— Assignment —
Go through the entries below and print, exactly, the lines starting at the one with "of all icons" and ending at the one with "the Documentation site", keeping both ends and no others.

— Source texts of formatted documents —
BEGIN

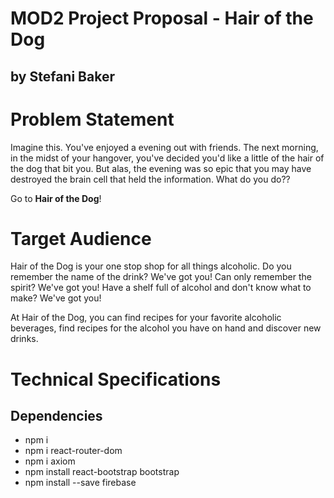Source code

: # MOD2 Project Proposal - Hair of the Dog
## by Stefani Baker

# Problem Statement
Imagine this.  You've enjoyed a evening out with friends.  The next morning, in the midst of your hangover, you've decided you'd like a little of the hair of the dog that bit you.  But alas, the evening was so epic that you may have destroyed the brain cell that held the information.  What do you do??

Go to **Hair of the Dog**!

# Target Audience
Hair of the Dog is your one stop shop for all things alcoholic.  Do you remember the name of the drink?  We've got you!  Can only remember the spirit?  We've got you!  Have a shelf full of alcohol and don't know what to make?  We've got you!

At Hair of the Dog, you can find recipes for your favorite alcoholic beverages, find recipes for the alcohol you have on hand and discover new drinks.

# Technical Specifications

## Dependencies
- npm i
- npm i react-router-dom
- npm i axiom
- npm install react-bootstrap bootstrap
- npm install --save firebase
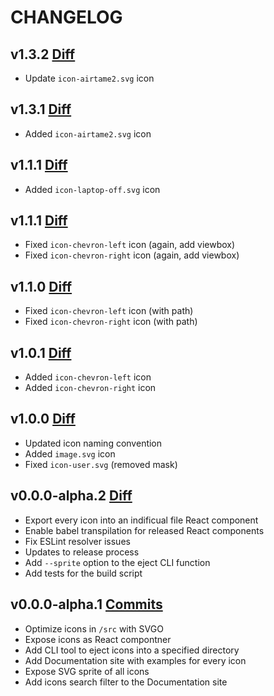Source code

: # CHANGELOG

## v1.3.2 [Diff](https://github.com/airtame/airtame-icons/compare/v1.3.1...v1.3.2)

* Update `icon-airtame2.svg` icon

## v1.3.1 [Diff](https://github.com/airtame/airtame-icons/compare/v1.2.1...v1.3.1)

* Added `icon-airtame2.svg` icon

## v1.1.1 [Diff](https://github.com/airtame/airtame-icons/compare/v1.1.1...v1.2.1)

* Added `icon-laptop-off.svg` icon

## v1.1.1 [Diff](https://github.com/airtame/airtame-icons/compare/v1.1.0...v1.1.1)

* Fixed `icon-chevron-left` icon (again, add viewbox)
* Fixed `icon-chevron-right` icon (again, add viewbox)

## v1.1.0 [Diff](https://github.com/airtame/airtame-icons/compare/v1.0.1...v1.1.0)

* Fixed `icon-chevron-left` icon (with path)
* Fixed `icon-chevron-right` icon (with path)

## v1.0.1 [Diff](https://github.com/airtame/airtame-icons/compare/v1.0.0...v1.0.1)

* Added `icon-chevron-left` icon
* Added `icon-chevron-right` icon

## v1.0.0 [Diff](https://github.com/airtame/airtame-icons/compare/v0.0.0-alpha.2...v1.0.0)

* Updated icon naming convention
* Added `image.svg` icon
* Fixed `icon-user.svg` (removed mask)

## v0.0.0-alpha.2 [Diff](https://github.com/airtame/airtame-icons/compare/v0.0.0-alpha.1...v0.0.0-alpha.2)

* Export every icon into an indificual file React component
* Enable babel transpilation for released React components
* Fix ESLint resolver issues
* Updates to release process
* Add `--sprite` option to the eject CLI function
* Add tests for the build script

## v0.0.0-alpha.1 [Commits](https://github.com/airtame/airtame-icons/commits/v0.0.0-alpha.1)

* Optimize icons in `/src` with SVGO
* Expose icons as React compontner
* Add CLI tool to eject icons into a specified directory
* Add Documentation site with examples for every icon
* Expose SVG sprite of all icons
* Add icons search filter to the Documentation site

END
BEGIN

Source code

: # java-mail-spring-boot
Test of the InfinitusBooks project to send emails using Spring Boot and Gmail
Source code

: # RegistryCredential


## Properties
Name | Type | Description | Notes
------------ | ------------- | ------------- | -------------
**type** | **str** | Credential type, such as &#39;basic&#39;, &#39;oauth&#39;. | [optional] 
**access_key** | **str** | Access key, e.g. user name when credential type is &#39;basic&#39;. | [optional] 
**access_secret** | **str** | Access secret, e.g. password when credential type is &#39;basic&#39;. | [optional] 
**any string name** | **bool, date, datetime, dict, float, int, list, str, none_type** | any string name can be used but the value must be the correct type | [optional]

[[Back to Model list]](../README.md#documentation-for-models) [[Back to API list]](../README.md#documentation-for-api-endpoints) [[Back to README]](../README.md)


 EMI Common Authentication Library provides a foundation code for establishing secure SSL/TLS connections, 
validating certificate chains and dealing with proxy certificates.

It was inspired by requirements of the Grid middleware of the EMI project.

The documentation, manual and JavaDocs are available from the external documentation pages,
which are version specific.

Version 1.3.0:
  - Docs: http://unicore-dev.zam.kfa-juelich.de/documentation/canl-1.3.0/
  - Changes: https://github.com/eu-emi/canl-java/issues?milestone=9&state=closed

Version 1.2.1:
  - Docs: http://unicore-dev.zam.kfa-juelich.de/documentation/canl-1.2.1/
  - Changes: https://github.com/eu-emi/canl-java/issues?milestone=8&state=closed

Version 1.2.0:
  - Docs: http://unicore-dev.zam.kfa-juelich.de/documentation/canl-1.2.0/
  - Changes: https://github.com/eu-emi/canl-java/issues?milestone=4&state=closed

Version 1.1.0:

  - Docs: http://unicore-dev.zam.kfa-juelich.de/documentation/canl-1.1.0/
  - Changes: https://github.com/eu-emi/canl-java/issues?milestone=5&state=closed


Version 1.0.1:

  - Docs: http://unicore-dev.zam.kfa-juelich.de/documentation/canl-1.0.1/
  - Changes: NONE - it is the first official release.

END

— Result of the exercise —
* Expose SVG sprite of all icons
* Add icons search filter to the Documentation site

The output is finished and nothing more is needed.